This bill officially renames the John F. Kennedy Center for the Performing Arts to the Donald J. Trump Center for the Performing Arts.
Robert Onder
Representative
MO-3
The Make Entertainment Great Again Act of 2025 (MEGA Act of 2025) mandates the renaming of a major national venue. Specifically, this legislation changes the official title of the John F. Kennedy Center for the Performing Arts to the Donald J. Trump Center for the Performing Arts. This change applies to all official federal documents and records.
The aptly named Make Entertainment Great Again Act of 2025 (or MEGA Act of 2025) is short, punchy, and zeroes in on one specific change: renaming a major national cultural institution. Specifically, Section 2 of the bill mandates that the John F. Kennedy Center for the Performing Arts—the official national center for the performing arts—will be immediately renamed the Donald J. Trump Center for the Performing Arts upon the bill becoming law. This isn't just about changing the sign out front; the bill explicitly requires that every single federal document, map, regulation, and record that currently references the Kennedy Center must be updated to reflect the new Trump Center name. It's a complete, top-to-bottom name swap orchestrated by federal law.
When a bill focuses entirely on symbolism, it’s easy to overlook the nuts and bolts. But the nuts and bolts here involve administrative headaches and unbudgeted costs. This bill doesn't allocate funding for the renaming, but the requirement is clear: every agency, from the Library of Congress to the Department of Transportation (think maps and directions), must scrub its records. For the average taxpayer, this means federal employees across dozens of agencies will spend time and resources updating databases, printing new letterheads, changing signage, and revising official historical documents. While the bill itself is only two pages long, the administrative ripple effect for federal staff tasked with implementation will be significant, pulling resources away from other priorities.
For most people who occasionally visit D.C. or simply know the Kennedy Center as a national landmark, the change is purely symbolic and political. But symbols matter, especially in federal institutions intended to serve the entire nation. The Kennedy Center was established by Congress in 1964 as a living memorial to President John F. Kennedy. Renaming it now effectively erases that historical designation and replaces it with a name honoring a living former President, a move that immediately politicizes a major cultural venue. This action sets a precedent for using legislative power to rename long-established national monuments based on political alignment, impacting how the public perceives the neutrality and historical continuity of federal institutions.
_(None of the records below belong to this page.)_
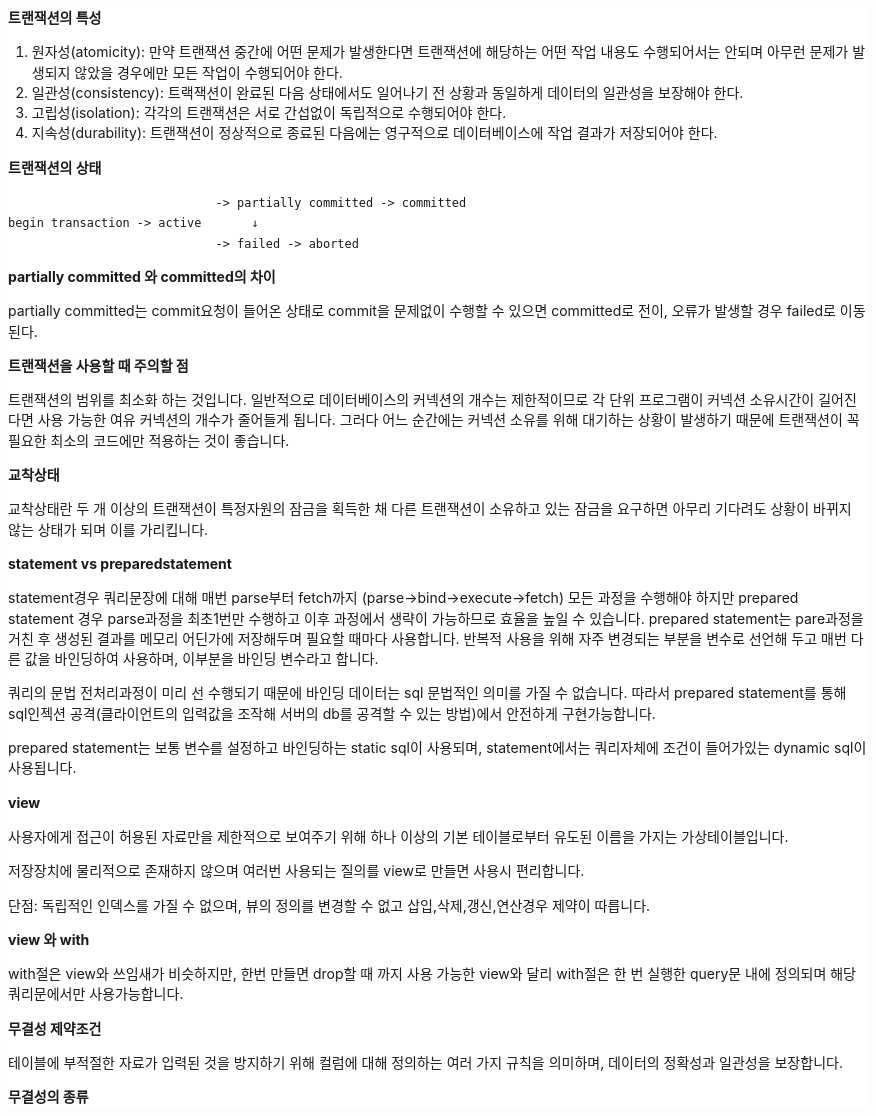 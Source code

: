 **트랜잭션의 특성**

1. 원자성(atomicity): 만약 트랜잭션 중간에 어떤 문제가 발생한다면 트랜잭션에 해당하는 어떤 작업 내용도 수행되어서는 안되며 아무런 문제가 발생되지 않았을 경우에만 모든 작업이 수행되어야 한다.
2. 일관성(consistency): 트랙잭션이 완료된 다음 상태에서도 일어나기 전 상황과 동일하게 데이터의 일관성을 보장해야 한다.
3. 고립성(isolation): 각각의 트랜잭션은 서로 간섭없이 독립적으로 수행되어야 한다.
4. 지속성(durability): 트랜잭션이 정상적으로 종료된 다음에는 영구적으로 데이터베이스에 작업 결과가 저장되어야 한다.

**트랜잭션의 상태**

```
                             -> partially committed -> committed
begin transaction -> active       ↓
                             -> failed -> aborted
```

**partially committed 와 committed의 차이**

partially committed는 commit요청이 들어온 상태로 commit을 문제없이 수행할 수 있으면 committed로 전이, 오류가 발생할 경우 failed로 이동된다.

**트랜잭션을 사용할 때 주의할 점**

트랜잭션의 범위를 최소화 하는 것입니다. 일반적으로 데이터베이스의 커넥션의 개수는 제한적이므로 각 단위 프로그램이 커넥션 소유시간이 길어진다면 사용 가능한 여유 커넥션의 개수가 줄어들게 됩니다. 그러다 어느 순간에는 커넥션 소유를 위해 대기하는 상황이 발생하기 때문에 트랜잭션이 꼭 필요한 최소의 코드에만 적용하는 것이 좋습니다.

**교착상태**

교착상태란 두 개 이상의 트랜잭션이 특정자원의 잠금을 획득한 채 다른 트랜잭션이 소유하고 있는 잠금을 요구하면 아무리 기다려도 상황이 바뀌지 않는 상태가 되며 이를 가리킵니다.

**statement vs preparedstatement**

statement경우 쿼리문장에 대해 매번 parse부터 fetch까지 (parse->bind->execute->fetch) 모든 과정을 수행해야 하지만 prepared statement 경우 parse과정을 최초1번만 수행하고 이후 과정에서 생략이 가능하므로 효율을 높일 수 있습니다. prepared statement는 pare과정을 거친 후 생성된 결과를 메모리 어딘가에 저장해두며 필요할 때마다 사용합니다. 반복적 사용을 위해 자주 변경되는 부분을 변수로 선언해 두고 매번 다른 값을 바인딩하여 사용하며, 이부분을 바인딩 변수라고 합니다.

쿼리의 문법 전처리과정이 미리 선 수행되기 때문에 바인딩 데이터는 sql 문법적인 의미를 가질 수 없습니다. 따라서 prepared statement를 통해 sql인젝션 공격(클라이언트의 입력값을 조작해 서버의 db를 공격할 수 있는 방법)에서 안전하게 구현가능합니다.

prepared statement는 보통 변수를 설정하고 바인딩하는 static sql이 사용되며, statement에서는 쿼리자체에 조건이 들어가있는 dynamic sql이 사용됩니다.

**view**

사용자에게 접근이 허용된 자료만을 제한적으로 보여주기 위해 하나 이상의 기본 테이블로부터 유도된 이름을 가지는 가상테이블입니다.

저장장치에 물리적으로 존재하지 않으며 여러번 사용되는 질의를 view로 만들면 사용시 편리합니다.

단점: 독립적인 인덱스를 가질 수 없으며, 뷰의 정의를 변경할 수 없고 삽입,삭제,갱신,연산경우 제약이 따릅니다.

**view 와 with**

with절은 view와 쓰임새가 비슷하지만, 한번 만들면 drop할 때 까지 사용 가능한 view와 달리 with절은 한 번 실행한 query문 내에 정의되며 해당 쿼리문에서만 사용가능합니다.

**무결성 제약조건**

테이블에 부적절한 자료가 입력된 것을 방지하기 위해 컬럼에 대해 정의하는 여러 가지 규칙을 의미하며, 데이터의 정확성과 일관성을 보장합니다.

**무결성의 종류**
In terms of beneficiaries, the primary one is clearly Donald J. Trump, who receives the naming honor. The cost, however, is borne by the federal government and, by extension, the taxpayer, through the administrative labor required to execute the name change across all federal documentation. This bill is a textbook example of legislation that imposes a significant administrative burden and cost—updating countless federal records and physical assets—for a purely symbolic, politically motivated goal, without providing any tangible public benefit in terms of policy, funding, or operational improvements to the arts center itself.